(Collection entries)

━━━━━━━━━━━━━━━━

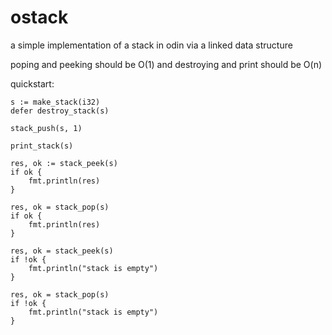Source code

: # ostack 

a simple implementation of a stack
in odin via a linked data structure

poping and peeking should be O(1) and 
destroying and print should be O(n)

quickstart:
```odin
s := make_stack(i32)
defer destroy_stack(s)

stack_push(s, 1)

print_stack(s)

res, ok := stack_peek(s)
if ok {
    fmt.println(res)
}

res, ok = stack_pop(s)
if ok {
    fmt.println(res)
}

res, ok = stack_peek(s)
if !ok {
    fmt.println("stack is empty")
}

res, ok = stack_pop(s)
if !ok {
    fmt.println("stack is empty")
}
```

━━━━━━━━━━━━━━━━

[TASK BRIEF] List the lines of the records where "should" occurs.

[OUTPUT FOR THIS EXERCISE]
poping and peeking should be O(1) and 
destroying and print should be O(n)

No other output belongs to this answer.